▸ **Problem to work on**
Every line in the data below that holds "margin" should be found and copied.
[[ Supplied data open ]]
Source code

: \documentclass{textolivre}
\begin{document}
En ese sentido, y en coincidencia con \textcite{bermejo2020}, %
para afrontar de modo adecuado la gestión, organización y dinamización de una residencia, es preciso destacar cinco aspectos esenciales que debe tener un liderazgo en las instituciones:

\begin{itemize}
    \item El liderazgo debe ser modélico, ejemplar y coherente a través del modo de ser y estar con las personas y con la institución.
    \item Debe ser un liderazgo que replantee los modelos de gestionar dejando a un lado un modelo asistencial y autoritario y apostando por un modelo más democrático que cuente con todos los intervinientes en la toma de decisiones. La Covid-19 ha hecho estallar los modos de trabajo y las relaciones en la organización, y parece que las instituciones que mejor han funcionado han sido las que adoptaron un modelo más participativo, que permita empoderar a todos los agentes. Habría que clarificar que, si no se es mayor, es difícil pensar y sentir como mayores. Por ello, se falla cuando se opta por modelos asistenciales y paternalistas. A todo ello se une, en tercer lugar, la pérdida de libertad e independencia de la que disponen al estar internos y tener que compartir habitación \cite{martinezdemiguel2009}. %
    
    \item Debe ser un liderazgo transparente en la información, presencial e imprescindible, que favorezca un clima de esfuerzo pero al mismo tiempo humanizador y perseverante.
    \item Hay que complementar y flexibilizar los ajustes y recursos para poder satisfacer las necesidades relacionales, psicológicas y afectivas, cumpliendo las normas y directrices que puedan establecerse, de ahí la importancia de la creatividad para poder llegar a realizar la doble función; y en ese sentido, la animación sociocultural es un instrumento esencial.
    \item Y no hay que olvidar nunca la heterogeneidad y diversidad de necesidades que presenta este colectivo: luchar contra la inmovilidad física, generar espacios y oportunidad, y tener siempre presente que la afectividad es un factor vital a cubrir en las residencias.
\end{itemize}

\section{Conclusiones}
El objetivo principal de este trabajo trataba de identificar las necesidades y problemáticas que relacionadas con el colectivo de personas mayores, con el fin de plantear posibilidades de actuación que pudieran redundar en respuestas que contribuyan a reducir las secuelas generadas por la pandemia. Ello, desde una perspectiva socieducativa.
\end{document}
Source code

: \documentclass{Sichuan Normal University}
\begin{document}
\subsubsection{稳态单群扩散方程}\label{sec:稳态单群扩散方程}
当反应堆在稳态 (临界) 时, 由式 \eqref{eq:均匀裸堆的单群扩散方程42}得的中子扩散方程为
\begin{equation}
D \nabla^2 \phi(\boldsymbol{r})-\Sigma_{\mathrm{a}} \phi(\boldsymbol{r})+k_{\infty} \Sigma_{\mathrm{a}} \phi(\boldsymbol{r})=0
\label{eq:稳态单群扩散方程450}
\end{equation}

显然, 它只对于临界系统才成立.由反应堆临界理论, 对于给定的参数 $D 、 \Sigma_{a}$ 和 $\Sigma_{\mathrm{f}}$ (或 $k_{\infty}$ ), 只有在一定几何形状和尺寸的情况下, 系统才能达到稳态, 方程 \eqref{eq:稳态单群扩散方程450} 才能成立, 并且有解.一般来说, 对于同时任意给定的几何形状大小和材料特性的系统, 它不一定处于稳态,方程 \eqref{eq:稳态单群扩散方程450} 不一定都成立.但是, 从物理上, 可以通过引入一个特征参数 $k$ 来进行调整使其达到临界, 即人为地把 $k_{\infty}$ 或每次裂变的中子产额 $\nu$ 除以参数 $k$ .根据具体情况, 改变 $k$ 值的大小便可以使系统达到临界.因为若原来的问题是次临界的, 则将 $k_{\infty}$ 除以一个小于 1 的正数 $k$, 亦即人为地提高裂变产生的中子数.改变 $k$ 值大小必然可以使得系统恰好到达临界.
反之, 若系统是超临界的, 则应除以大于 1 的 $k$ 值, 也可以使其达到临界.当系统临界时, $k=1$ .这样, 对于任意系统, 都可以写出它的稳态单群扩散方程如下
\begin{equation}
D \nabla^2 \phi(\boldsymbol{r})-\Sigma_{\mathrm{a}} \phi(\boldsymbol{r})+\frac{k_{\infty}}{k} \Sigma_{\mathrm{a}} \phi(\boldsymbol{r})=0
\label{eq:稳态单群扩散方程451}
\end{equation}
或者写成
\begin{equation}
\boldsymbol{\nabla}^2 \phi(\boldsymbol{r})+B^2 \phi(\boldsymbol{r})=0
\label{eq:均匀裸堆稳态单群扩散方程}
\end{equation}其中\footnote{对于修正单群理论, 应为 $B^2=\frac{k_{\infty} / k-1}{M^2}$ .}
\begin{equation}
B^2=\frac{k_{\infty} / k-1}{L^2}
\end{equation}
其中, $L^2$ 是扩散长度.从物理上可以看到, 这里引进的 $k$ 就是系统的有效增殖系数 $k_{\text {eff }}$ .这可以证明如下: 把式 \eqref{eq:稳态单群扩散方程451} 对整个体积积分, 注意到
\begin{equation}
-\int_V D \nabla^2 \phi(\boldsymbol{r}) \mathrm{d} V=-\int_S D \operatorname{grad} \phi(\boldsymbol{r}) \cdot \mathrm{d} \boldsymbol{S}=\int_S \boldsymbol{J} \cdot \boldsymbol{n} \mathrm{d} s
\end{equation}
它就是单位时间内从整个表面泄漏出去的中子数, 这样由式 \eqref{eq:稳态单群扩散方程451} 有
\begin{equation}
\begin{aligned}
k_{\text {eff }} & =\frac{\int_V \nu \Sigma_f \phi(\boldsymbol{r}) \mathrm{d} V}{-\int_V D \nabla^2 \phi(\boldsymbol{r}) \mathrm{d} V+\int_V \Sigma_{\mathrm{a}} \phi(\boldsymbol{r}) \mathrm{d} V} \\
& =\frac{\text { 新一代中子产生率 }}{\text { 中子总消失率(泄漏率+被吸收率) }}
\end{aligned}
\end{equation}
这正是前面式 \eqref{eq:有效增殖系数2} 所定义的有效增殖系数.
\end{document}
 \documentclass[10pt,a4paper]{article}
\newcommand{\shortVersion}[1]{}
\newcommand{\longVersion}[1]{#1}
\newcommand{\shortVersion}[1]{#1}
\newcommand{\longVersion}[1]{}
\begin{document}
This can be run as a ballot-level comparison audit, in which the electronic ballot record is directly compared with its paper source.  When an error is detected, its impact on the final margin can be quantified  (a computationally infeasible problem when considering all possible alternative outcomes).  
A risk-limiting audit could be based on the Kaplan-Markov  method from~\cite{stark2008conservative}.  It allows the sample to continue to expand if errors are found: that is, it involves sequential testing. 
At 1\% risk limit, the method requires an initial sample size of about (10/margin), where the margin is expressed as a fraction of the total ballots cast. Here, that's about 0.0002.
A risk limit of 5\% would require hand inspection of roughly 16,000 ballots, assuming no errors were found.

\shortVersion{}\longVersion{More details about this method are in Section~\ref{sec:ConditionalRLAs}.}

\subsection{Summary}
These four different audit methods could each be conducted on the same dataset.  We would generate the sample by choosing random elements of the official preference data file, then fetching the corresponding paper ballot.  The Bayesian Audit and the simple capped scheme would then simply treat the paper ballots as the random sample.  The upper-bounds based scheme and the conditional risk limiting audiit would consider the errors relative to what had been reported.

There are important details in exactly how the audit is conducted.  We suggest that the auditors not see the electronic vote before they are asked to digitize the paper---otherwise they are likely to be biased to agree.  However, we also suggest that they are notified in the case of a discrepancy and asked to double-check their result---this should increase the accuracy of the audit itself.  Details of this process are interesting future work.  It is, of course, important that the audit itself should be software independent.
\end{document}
[[ Supplied data closed ]]
▸ **Task output**
This can be run as a ballot-level comparison audit, in which the electronic ballot record is directly compared with its paper source.  When an error is detected, its impact on the final margin can be quantified  (a computationally infeasible problem when considering all possible alternative outcomes).  
At 1\% risk limit, the method requires an initial sample size of about (10/margin), where the margin is expressed as a fraction of the total ballots cast. Here, that's about 0.0002.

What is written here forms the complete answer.